-- Opening Marker --

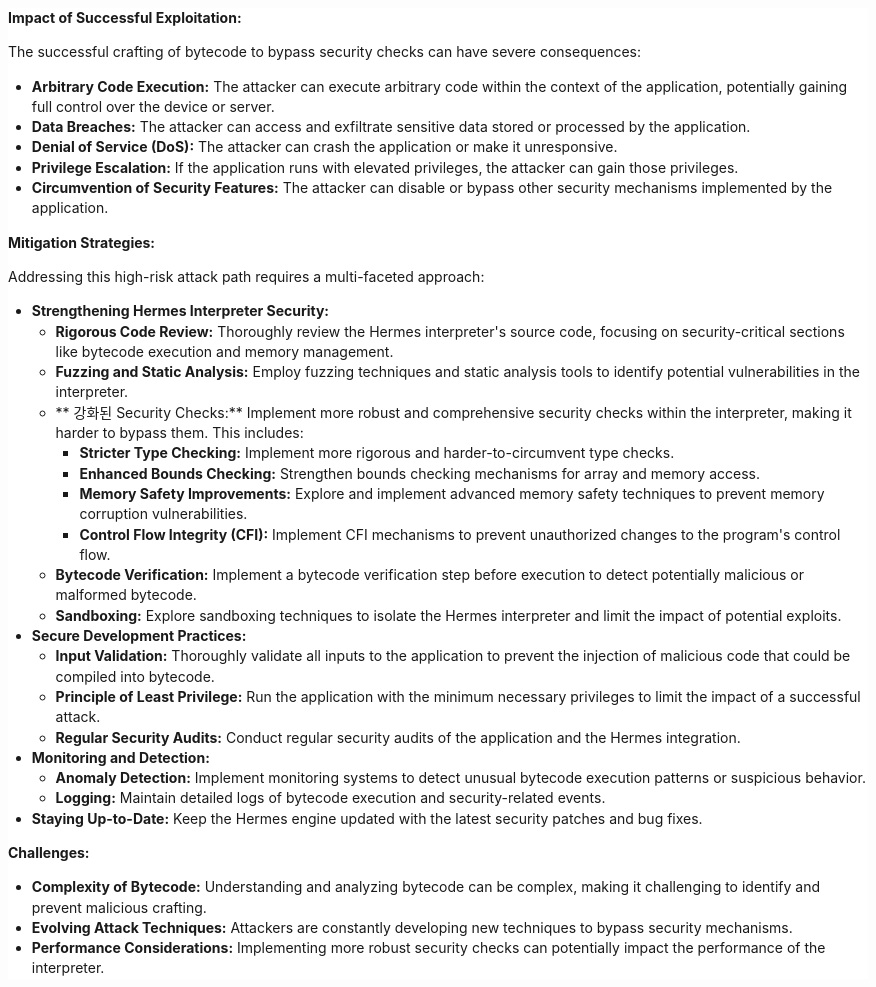 **Impact of Successful Exploitation:**

The successful crafting of bytecode to bypass security checks can have severe consequences:

* **Arbitrary Code Execution:** The attacker can execute arbitrary code within the context of the application, potentially gaining full control over the device or server.
* **Data Breaches:**  The attacker can access and exfiltrate sensitive data stored or processed by the application.
* **Denial of Service (DoS):** The attacker can crash the application or make it unresponsive.
* **Privilege Escalation:**  If the application runs with elevated privileges, the attacker can gain those privileges.
* **Circumvention of Security Features:**  The attacker can disable or bypass other security mechanisms implemented by the application.

**Mitigation Strategies:**

Addressing this high-risk attack path requires a multi-faceted approach:

* **Strengthening Hermes Interpreter Security:**
    * **Rigorous Code Review:**  Thoroughly review the Hermes interpreter's source code, focusing on security-critical sections like bytecode execution and memory management.
    * **Fuzzing and Static Analysis:** Employ fuzzing techniques and static analysis tools to identify potential vulnerabilities in the interpreter.
    * ** 강화된 Security Checks:** Implement more robust and comprehensive security checks within the interpreter, making it harder to bypass them. This includes:
        * **Stricter Type Checking:** Implement more rigorous and harder-to-circumvent type checks.
        * **Enhanced Bounds Checking:** Strengthen bounds checking mechanisms for array and memory access.
        * **Memory Safety Improvements:**  Explore and implement advanced memory safety techniques to prevent memory corruption vulnerabilities.
        * **Control Flow Integrity (CFI):** Implement CFI mechanisms to prevent unauthorized changes to the program's control flow.
    * **Bytecode Verification:** Implement a bytecode verification step before execution to detect potentially malicious or malformed bytecode.
    * **Sandboxing:** Explore sandboxing techniques to isolate the Hermes interpreter and limit the impact of potential exploits.
* **Secure Development Practices:**
    * **Input Validation:**  Thoroughly validate all inputs to the application to prevent the injection of malicious code that could be compiled into bytecode.
    * **Principle of Least Privilege:**  Run the application with the minimum necessary privileges to limit the impact of a successful attack.
    * **Regular Security Audits:** Conduct regular security audits of the application and the Hermes integration.
* **Monitoring and Detection:**
    * **Anomaly Detection:** Implement monitoring systems to detect unusual bytecode execution patterns or suspicious behavior.
    * **Logging:**  Maintain detailed logs of bytecode execution and security-related events.
* **Staying Up-to-Date:**  Keep the Hermes engine updated with the latest security patches and bug fixes.

**Challenges:**

* **Complexity of Bytecode:**  Understanding and analyzing bytecode can be complex, making it challenging to identify and prevent malicious crafting.
* **Evolving Attack Techniques:**  Attackers are constantly developing new techniques to bypass security mechanisms.
* **Performance Considerations:**  Implementing more robust security checks can potentially impact the performance of the interpreter.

-- Closing Marker --

What the exercise asks
Keep the pictures out and repeat exactly the lines from the beginning of the data through the line that contains "The successful crafting", both ends included.

Written solution
 **Impact of Successful Exploitation:**

The successful crafting of bytecode to bypass security checks can have severe consequences:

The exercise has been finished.